CONTENT: the proposal to amend Council Regulation (EC) No 1467/97 (the corrective arm of the Stability and Growth Pact - SGP) provides for a shift to a more risk-based surveillance framework that puts debt sustainability at the centre and, in order to further differentiate between Member States, takes into account their public debt challenges, while respecting a transparent and common EU framework consistent with the 3% of GDP and 60% of GDP reference values set out in Protocol No 12 on the excessive deficit procedure annexed to the Treaties
Under the proposal, the rules for the opening and closing of an excessive deficit procedure (EDP) for breaches of the 3% of GDP deficit reference value would remain unchanged, with some adjustments to ensure consistency with the EDP for breaches of the debt criterion, to recognise the role of independent fiscal institutions and to clarify cases of severe economic downturn in the Union or the euro area as a whole. It is a well-established element of EU fiscal surveillance that has been effective in influencing fiscal behaviour and is well understood by policy makers and the general public, thanks to its simplicity.
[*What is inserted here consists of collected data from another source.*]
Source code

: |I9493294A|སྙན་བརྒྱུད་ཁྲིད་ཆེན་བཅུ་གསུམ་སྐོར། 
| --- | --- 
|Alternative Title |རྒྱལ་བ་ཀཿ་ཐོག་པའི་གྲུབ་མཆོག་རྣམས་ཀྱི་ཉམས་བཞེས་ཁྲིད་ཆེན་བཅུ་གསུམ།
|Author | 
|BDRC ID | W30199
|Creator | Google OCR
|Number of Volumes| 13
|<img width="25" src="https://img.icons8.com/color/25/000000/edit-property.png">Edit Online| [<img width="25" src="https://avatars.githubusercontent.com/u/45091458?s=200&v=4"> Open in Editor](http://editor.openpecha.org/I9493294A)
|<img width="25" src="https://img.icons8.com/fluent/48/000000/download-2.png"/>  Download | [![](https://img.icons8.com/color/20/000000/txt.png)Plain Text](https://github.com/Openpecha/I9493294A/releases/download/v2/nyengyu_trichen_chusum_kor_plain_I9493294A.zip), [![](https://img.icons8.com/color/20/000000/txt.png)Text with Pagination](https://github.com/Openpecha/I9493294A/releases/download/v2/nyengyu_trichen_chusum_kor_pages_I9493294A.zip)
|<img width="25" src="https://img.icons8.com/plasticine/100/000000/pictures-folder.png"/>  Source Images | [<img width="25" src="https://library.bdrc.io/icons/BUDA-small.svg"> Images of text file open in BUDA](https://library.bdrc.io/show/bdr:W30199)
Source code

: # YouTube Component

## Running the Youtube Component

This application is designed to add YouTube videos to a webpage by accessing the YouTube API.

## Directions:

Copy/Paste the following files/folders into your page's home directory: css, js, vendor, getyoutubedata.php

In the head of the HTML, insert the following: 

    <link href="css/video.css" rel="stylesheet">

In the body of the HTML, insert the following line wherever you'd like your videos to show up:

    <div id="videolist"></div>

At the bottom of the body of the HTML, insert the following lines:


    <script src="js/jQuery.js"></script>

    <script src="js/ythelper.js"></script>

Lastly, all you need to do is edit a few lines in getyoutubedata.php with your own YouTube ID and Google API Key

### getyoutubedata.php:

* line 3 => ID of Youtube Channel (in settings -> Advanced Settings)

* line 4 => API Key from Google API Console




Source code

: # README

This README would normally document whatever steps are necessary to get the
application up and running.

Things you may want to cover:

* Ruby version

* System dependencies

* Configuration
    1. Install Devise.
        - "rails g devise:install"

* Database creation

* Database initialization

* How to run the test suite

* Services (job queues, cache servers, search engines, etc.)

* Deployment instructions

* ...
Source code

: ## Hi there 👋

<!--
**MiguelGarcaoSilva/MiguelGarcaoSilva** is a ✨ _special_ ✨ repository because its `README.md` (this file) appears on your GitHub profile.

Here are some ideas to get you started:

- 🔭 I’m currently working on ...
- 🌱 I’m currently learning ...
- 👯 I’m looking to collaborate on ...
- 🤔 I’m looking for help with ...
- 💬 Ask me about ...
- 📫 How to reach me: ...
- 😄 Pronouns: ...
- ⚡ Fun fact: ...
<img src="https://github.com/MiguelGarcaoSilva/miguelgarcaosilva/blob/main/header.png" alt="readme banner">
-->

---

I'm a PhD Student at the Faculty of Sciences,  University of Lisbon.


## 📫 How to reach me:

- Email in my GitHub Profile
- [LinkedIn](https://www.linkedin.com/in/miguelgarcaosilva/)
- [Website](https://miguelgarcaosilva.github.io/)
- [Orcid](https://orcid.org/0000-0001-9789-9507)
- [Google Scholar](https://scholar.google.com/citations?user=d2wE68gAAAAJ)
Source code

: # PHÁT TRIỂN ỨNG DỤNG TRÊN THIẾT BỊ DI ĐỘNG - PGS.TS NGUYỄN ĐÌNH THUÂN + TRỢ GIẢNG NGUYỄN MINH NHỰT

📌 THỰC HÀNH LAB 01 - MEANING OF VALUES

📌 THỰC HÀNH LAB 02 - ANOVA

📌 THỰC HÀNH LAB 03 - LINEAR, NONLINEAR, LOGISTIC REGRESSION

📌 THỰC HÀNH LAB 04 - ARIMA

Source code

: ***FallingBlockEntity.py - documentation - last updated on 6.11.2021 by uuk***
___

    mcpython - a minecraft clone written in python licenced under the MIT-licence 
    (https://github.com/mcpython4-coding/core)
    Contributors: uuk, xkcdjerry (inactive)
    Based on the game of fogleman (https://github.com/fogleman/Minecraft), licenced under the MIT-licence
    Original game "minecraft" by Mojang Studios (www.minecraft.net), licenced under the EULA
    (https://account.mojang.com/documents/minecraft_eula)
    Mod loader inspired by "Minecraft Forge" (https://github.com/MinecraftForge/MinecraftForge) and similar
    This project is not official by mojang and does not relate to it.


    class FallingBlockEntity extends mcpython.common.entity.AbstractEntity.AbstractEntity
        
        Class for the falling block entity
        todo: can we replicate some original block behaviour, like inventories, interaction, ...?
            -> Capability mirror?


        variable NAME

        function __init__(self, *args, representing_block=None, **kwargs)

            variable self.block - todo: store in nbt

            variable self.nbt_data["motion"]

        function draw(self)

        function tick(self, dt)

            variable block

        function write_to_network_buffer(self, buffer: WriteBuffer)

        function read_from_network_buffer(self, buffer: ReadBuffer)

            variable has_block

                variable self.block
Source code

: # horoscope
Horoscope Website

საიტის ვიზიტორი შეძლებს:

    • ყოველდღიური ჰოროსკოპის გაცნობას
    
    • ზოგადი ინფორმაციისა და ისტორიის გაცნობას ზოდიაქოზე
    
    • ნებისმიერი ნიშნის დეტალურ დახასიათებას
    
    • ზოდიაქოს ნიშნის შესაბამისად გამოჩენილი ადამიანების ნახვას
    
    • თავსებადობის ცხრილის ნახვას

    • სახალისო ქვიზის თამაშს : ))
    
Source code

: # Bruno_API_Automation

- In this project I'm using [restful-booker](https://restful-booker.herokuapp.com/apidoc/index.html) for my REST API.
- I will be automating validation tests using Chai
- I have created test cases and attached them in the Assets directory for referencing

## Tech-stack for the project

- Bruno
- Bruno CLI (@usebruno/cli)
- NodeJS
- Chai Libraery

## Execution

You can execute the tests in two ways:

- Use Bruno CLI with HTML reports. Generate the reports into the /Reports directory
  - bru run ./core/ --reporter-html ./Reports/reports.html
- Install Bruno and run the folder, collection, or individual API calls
The excessive deficit procedure for breaches of the debt criterion would be strengthened for both activation and abrogation. It would focus on departures by Member States with debt above 60% of GDP from the fiscal path that the Member State has committed itself to and has been endorsed by the Council under the proposed Regulation replacing the preventive arm of the Stability and Growth Pact (SGP).
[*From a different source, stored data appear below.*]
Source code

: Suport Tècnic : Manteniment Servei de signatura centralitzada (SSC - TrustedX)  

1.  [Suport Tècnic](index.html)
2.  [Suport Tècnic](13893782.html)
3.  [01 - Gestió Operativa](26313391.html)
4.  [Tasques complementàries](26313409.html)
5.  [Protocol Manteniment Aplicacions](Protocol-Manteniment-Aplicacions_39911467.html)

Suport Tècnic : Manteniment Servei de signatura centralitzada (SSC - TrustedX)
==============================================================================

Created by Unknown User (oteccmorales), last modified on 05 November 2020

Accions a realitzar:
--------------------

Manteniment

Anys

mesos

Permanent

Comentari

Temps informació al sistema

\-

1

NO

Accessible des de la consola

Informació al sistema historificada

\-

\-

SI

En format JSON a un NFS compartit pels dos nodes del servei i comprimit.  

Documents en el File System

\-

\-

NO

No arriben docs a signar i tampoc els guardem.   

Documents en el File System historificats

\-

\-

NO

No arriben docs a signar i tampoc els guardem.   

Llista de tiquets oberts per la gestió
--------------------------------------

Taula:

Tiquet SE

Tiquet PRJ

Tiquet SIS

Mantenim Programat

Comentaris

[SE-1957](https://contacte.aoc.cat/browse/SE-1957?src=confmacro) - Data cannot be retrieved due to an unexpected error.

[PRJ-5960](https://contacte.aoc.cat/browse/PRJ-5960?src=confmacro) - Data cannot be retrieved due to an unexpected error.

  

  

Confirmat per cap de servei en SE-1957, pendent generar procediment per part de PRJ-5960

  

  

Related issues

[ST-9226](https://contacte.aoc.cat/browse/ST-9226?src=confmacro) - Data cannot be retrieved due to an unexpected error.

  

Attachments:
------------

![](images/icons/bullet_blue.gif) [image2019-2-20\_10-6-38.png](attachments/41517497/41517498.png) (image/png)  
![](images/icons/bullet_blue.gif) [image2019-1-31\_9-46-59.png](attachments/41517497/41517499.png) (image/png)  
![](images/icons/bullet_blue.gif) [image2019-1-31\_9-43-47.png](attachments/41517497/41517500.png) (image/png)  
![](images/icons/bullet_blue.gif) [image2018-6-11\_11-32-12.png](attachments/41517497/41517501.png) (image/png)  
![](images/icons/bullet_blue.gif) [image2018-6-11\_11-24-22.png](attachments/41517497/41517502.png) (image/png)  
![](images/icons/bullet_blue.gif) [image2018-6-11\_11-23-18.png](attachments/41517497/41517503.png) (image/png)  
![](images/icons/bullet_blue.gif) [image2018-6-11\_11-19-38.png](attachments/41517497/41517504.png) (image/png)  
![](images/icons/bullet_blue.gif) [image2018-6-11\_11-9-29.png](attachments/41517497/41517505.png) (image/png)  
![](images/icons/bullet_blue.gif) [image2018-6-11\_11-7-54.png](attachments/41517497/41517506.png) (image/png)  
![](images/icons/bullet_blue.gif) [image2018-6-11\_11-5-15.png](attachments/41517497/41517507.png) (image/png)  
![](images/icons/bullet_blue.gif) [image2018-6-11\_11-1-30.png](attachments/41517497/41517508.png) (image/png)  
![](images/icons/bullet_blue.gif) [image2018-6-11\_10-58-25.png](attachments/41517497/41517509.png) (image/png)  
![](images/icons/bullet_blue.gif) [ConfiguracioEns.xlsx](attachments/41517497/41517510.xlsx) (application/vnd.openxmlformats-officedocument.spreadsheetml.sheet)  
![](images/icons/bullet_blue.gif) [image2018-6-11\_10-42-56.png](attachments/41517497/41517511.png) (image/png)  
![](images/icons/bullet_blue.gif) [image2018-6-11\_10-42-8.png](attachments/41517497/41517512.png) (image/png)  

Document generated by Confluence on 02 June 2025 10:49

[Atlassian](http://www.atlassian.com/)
A substantial public debt challenge established according to the most recent Debt Sustainability Monitor should be considered a key factor leading to the opening of an EDP as a rule. In case this original path is no longer feasible, due to objective circumstances, the Commission could propose to the Council an amended path under the EDP.
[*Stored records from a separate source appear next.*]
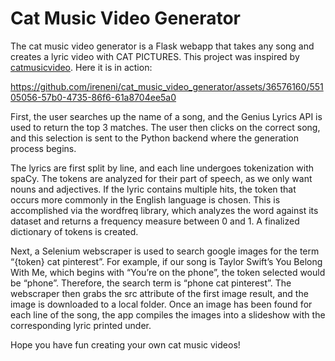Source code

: # Cat Music Video Generator

The cat music video generator is a Flask webapp that takes any song and creates a lyric video with CAT PICTURES. This project was inspired by [catmusicvideo](https://www.tiktok.com/@catmusicvideo). Here it is in action:

https://github.com/ireneni/cat_music_video_generator/assets/36576160/55105056-57b0-4735-86f6-61a8704ee5a0

First, the user searches up the name of a song, and the Genius Lyrics API is used to return the top 3 matches. The user then clicks on the correct song, and this selection is sent to the Python backend where the generation process begins.   
  
The lyrics are first split by line, and each line undergoes tokenization with spaCy. The tokens are analyzed for their part of speech, as we only want nouns and adjectives. If the lyric contains multiple hits, the token that occurs more commonly in the English language is chosen. This is accomplished via the wordfreq library, which analyzes the word against its dataset and returns a frequency measure between 0 and 1. A finalized dictionary of tokens is created.  
  
Next, a Selenium webscraper is used to search google images for the term “{token} cat pinterest”. For example, if our song is Taylor Swift’s You Belong With Me, which begins with “You’re on the phone”, the token selected would be “phone”. Therefore, the search term is “phone cat pinterest”. The webscraper then grabs the src attribute of the first image result, and the image is downloaded to a local folder. Once an image has been found for each line of the song, the app compiles the images into a slideshow with the corresponding lyric printed under. 


Hope you have fun creating your own cat music videos! 

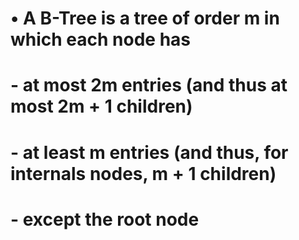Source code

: # • A B-Tree is a tree of order m in which each node has
#    - at most 2m entries (and thus at most 2m + 1 children)
#    - at least m entries (and thus, for internals nodes, m + 1 children)
#    - except the root node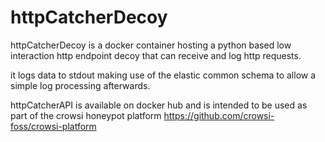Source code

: # httpCatcherDecoy
httpCatcherDecoy is a docker container hosting a python based low interaction http endpoint decoy that can receive and log http requests.

it logs data to stdout making use of the elastic common schema to allow a simple log processing afterwards.

httpCatcherAPI is available on docker hub and is intended to be used as part of the crowsi honeypot platform
https://github.com/crowsi-foss/crowsi-platform


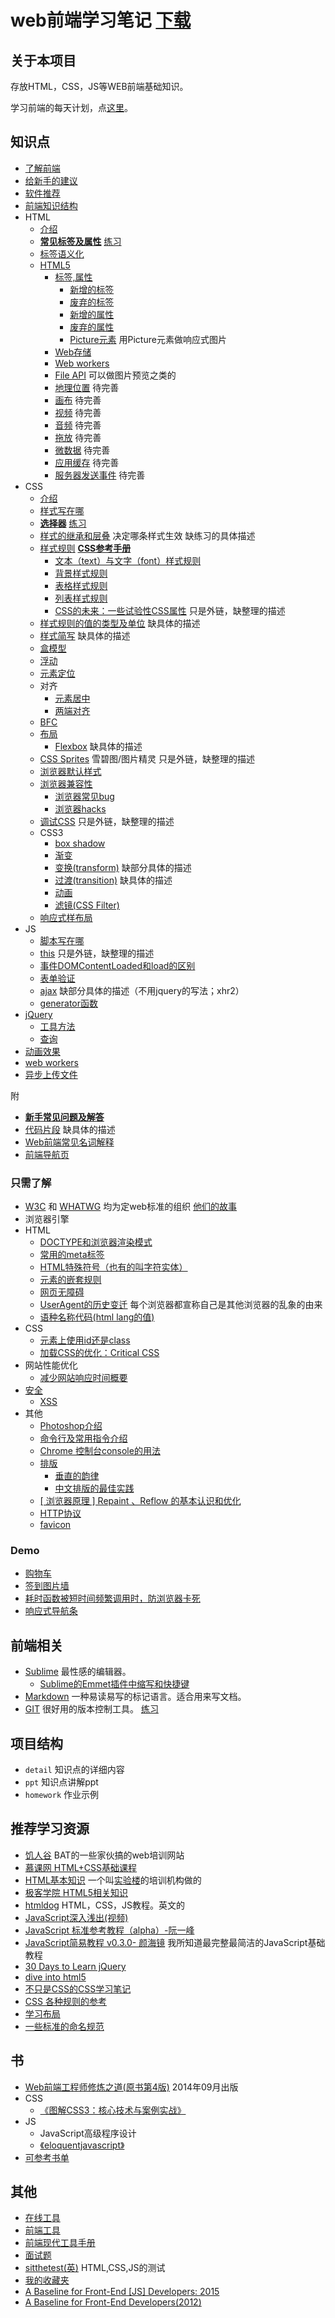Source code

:# web前端学习笔记 [下载](https://github.com/iamjoel/front-end-note/archive/master.zip)
## 关于本项目
存放HTML，CSS，JS等WEB前端基础知识。    

学习前端的每天计划，点[这里](http://www.jianshu.com/p/fa7611d73a9a)。

## 知识点
* [了解前端](detail/about.md)
* [给新手的建议](detail/suggest.md)
* [软件推荐](others/software.md)
* [前端知识结构](knowledge-structure.md)
* HTML
    * [介绍](detail/html/intro.md)
    * **[常见标签及属性](detail/html/tag-and-attr.md)** [练习](detail/html/tag-and-attr.md#homework)
    * [标签语义化](detail/html/semantic.md)
    * [HTML5](detail/html/html5/)
        * [标签,属性](detail/html/html5/elements-and-attrs)
            * [新增的标签](detail/html/html5/elements-and-attrs/new-elements.md)
            * [废弃的标签](detail/html/html5/elements-and-attrs/removed-elements.md)
            * [新增的属性](detail/html/html5/elements-and-attrs/new-attrs.md)
            * [废弃的属性](detail/html/html5/elements-and-attrs/removed-attrs.md)
            * [Picture元素](detail/html/html5/picture) 用Picture元素做响应式图片
        * [Web存储](detail/html/html5/web-storage)
        * [Web workers](detail/html/html5/web-workers)
        * [File API](detail/html/html5/file-api) 可以做图片预览之类的
        * [地理位置](detail/html/html5/geoloaction) 待完善
        * [画布](detail/html/html5/canvas) 待完善
        * [视频](detail/html/html5/video) 待完善
        * [音频](detail/html/html5/audio) 待完善
        * [拖放](detail/html/html5/drag-and-drop) 待完善
        * [微数据](detail/html/html5/microdata) 待完善
        * [应用缓存](detail/html/html5/offline-web-applications) 待完善
        * [服务器发送事件](detail/html/html5/server-send-events) 待完善
* CSS
	* [介绍](detail/css/intro.md)
    * [样式写在哪](detail/css/place.md)
	* **[选择器](detail/css/selector.md)** [练习](detail/css/selector.md#homework)
    * [样式的继承和层叠](detail/css/inheritance-and-cascade.md) 决定哪条样式生效 缺练习的具体描述
	* [样式规则](http://www.htmldog.com/reference/cssproperties/) **[CSS参考手册](http://css.doyoe.com/)**
        * [文本（text）与文字（font）样式规则](detail/css/font/font-style.md)
        * [背景样式规则](detail/css/background.md)
        * [表格样式规则](detail/css/table)
        * [列表样式规则](detail/css/list.md)
        * [CSS的未来：一些试验性CSS属性](http://www.qianduan.net/the-future-of-css-experimental-css-properties/) 只是外链，缺整理的描述
    * [样式规则的值的类型及单位](detail/css/value-and-unit.md) 缺具体的描述
    * [样式简写](detail/css/css-shorthand.md) 缺具体的描述
    * [盒模型](detail/css/box-model.md)
    * [浮动](detail/css/float/README.md)
    * [元素定位](detail/css/position)
    * 对齐
        * [元素居中](detail/css/align-center/)
        * [两端对齐](detail/css/align-justify/)
    * [BFC](detail/css/BFC)
    * [布局](detail/css/layout)
        * [Flexbox](detail/css/layout/flexbox) 缺具体的描述
    * [CSS Sprites](http://www.imooc.com/learn/93) 雪碧图/图片精灵 只是外链，缺整理的描述
    * [浏览器默认样式](detail/css/ua-style.md)
    * [浏览器兼容性](detail/css/compatibility)
        * [浏览器常见bug](detail/css/compatibility/css-bugs.md)
        * [浏览器hacks](detail/css/compatibility/css-hack.md)
    * [调试CSS](https://docs.webplatform.org/wiki/tutorials/debugging_css) 只是外链，缺整理的描述
    * CSS3
        * [box shadow](detail/css/box-shadow)
        * [渐变](detail/css/gradient)
        * [变换(transform)](detail/css/transform) 缺部分具体的描述
        * [过渡(transition)](detail/css/transition) 缺具体的描述
        * [动画](detail/css/animate)
        * [滤镜(CSS Filter)](detail/css/animate)
    * [响应式样布局](detail/responsive)
* JS
    * [脚本写在哪](detail/js/place.md)
    * [this](http://www.cnblogs.com/Wayou/p/all-this.html) 只是外链，缺整理的描述
    * [事件DOMContentLoaded和load的区别](detail/js/dom-content-loaded-vs-load.md)
    * [表单验证](detail/js/valid-input)
    * [ajax](detail/js/ajax.md) 缺部分具体的描述（不用jquery的写法；xhr2）
    * [generator函数](detail/js/generator)
* [jQuery](detail/jQuery/)
    * [工具方法](detail/jQuery/utilities.md)
    * [查询](detail/jQuery/query.md)
* [动画效果](detail/effect)
* [web workers](detail/web-works)
* [异步上传文件](others/aysn-file-upload)

附
* [**新手常见问题及解答**](detail/FAQ.md)
* [代码片段](snippets) 缺具体的描述
* [Web前端常见名词解释](detail/noun-explain.md)
* [前端导航页](https://htmlpreview.github.io/?https://github.com/iamjoel/front-end-note/blob/master/bookmark/index.html)

### 只需了解
* [W3C](http://www.chinaw3c.org/about.html) 和 [WHATWG](https://whatwg.org/) 均为定web标准的组织 [他们的故事](detail/W3C&WHATWG.md)
* 浏览器引擎
* HTML
    * [DOCTYPE和浏览器渲染模式](detail/html/quirks-mode-and-standards-mode.md)
    * [常用的meta标签](detail/html/meta.md)
    * [HTML特殊符号（也有的叫字符实体）](detail/html/entities.md)
    * [元素的嵌套规则](detail/html/element-nesting.md)
    * [网页无障碍](others/accessible.md)
    * [UserAgent的历史变迁](http://article.yeeyan.org/view/heart5/19211) 每个浏览器都宣称自己是其他浏览器的乱象的由来
    * [语种名称代码(html lang的值)](http://www.ruanyifeng.com/blog/2008/02/codes_for_language_names.html)
* CSS
    * [元素上使用id还是class](detail/css/id-or-class.md)
    * [加载CSS的优化：Critical CSS](detail/css/critical-css.md)
* 网站性能优化
    * [减少网站响应时间概要](others/web-speed-up.md)
* [安全](detail/security)
    * [XSS](detail/security/XSS)
* 其他
    * [Photoshop介绍](others/photoshop)
    * [命令行及常用指令介绍](others/command-line.md)
	* [Chrome 控制台console的用法](http://segmentfault.com/blog/shibar/1190000002511877)
    * [排版](detail/type)
        * [垂直的韵律](detail/type/vertical-rhythm.md)
        * [中文排版的最佳实践](http://zhuanlan.zhihu.com/FrontendMagazine/19891152)
    * [[ 浏览器原理 ] Repaint 、Reflow 的基本认识和优化](http://segmentfault.com/a/1190000002629708)
    * [HTTP协议](others/http.md)
    * [favicon](https://github.com/audreyr/favicon-cheat-sheet)

### Demo
* [购物车](demo/shopping-cart)
* [签到图片墙](demo/sign-in-anim)
* [耗时函数被短时间频繁调用时，防浏览器卡死](demo/throttle)
* [响应式导航条](demo/response-nav-bar)


## 前端相关
* [Sublime](others/sublime.md) 最性感的编辑器。
    * [Sublime的Emmet插件中缩写和快捷键](others/sublime-emmet.md)
* [Markdown](others/markdown.md) 一种易读易写的标记语言。适合用来写文档。
* [GIT](others/git.md) 很好用的版本控制工具。 [练习](others/git.md#homework)

## 项目结构
* `detail` 知识点的详细内容
* `ppt` 知识点讲解ppt
* `homework` 作业示例

## 推荐学习资源
* [饥人谷](http://jirengu.com/) BAT的一些家伙搞的web培训网站
* [慕课网 HTML+CSS基础课程](http://www.imooc.com/learn/9)
* [HTML基本知识](http://www.jianshu.com/notebooks/536331/latest) 一个叫[实验楼](http://www.shiyanlou.com/)的培训机构做的
* [极客学院 HTML5相关知识](http://www.jikexueyuan.com/path/html5/)
* [htmldog](http://htmldog.com/) HTML，CSS，JS教程。英文的
* [JavaScript深入浅出(视频)](http://www.imooc.com/learn/277)
* [JavaScript 标准参考教程（alpha）-阮一峰](http://javascript.ruanyifeng.com/)
* [JavaScript简易教程 v0.3.0- 颜海镜](http://yanhaijing.com/basejs/) 我所知道最完整最简洁的JavaScript基础教程
* [30 Days to Learn jQuery](http://code.tutsplus.com/courses/30-days-to-learn-jquery)
* [dive into html5](http://diveintohtml5.info/table-of-contents.html)
* [不只是CSS的CSS学习笔记](http://segmentfault.com/bookmark/1230000002426520)
* [CSS 各种规则的参考](http://tympanus.net/codrops/css_reference/)
* [学习布局](http://zh.learnlayout.com/)
* [一些标准的命名规范](http://www.html-js.com/article/JS-rookie-in-the-rookie-began-to-learn-some-standard-naming-conventions-to-fly)

## 书
* [Web前端工程师修炼之道(原书第4版)](http://book.douban.com/subject/26258171/) 2014年09月出版
* CSS
    * [《图解CSS3：核心技术与案例实战》](http://www.w3cplus.com/book-comment.html)
* JS
    * JavaScript高级程序设计
    * [《eloquentjavascript》](http://eloquentjavascript.net)
* [可参考书单](http://www.douban.com/doulist/2772859/)

## 其他
* [在线工具](bookmark/tool.md)
* [前端工具](https://github.com/codylindley/frontend-tools)
* [前端现代工具手册](https://github.com/tooling/book-of-modern-frontend-tooling)
* [面试题](https://github.com/h5bp/Front-end-Developer-Interview-Questions/tree/master/Translations/Chinese)
* [sitthetest(英)](https://sitthetest.com/tests) HTML,CSS,JS的测试
* [我的收藏夹](bookmark/)
* [A Baseline for Front-End [JS] Developers: 2015](http://rmurphey.com/blog/2015/03/23/a-baseline-for-front-end-developers-2015/)
* [A Baseline for Front-End Developers(2012)](http://rmurphey.com/blog/2012/04/12/a-baseline-for-front-end-developers/)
More specifically, the proposal:
- changes the operationalisation of the Treaty debt criterion, abandoning the 1/20th rule and focusing on the respect of the net expenditure path set by the Council under the proposed Regulation replacing the preventive arm of the SGP;
- removes the reference to a quantitative description of a severe economic downturn and refers instead to the proposed Regulation replacing the preventive arm of the SGP;
- streamlines the list of relevant factors to decide on the existence of an excessive deficit;
- provides that, in the event of a severe economic downturn, the Commission and the Council may decide in their assessment not to conclude on the existence of an excessive deficit, in line with the approach followed when the general escape clause was activated during the COVID-19 crisis;
- specifies the requirements of the corrective net expenditure path set out in a Council Recommendation, namely that the government deficit should be brought back to or maintained below the 3% of GDP reference value and that the debt ratio should be placed on a plausible downward path or kept at a prudent level;
- maintains, for the years in which the government deficit is expected to exceed the reference value, a minimum annual adjustment of at least 0.5% of GDP as a benchmark;
- imposes an additional obligation on Member States to include in their report on effective action the opinion of their independent fiscal institution;
- provides that in case of a severe economic downturn in the euro area or the Union as a whole, the Commission and the Council may decide not to conclude on the existence of an excessive deficit.
Lastly, the proposal provides that the missions undertaken by the Commission in Member States allow an exchange also with relevant stakeholders other than the national authorities, including independent fiscal institutions. It also requires the Commission to carry out dedicated surveillance missions to Member States which were given a notice by the Council and provides that, in that context and upon invitation by the parliament of the Member State concerned, the Commission may present its assessment of the economic and fiscal situation in the Member State concerned.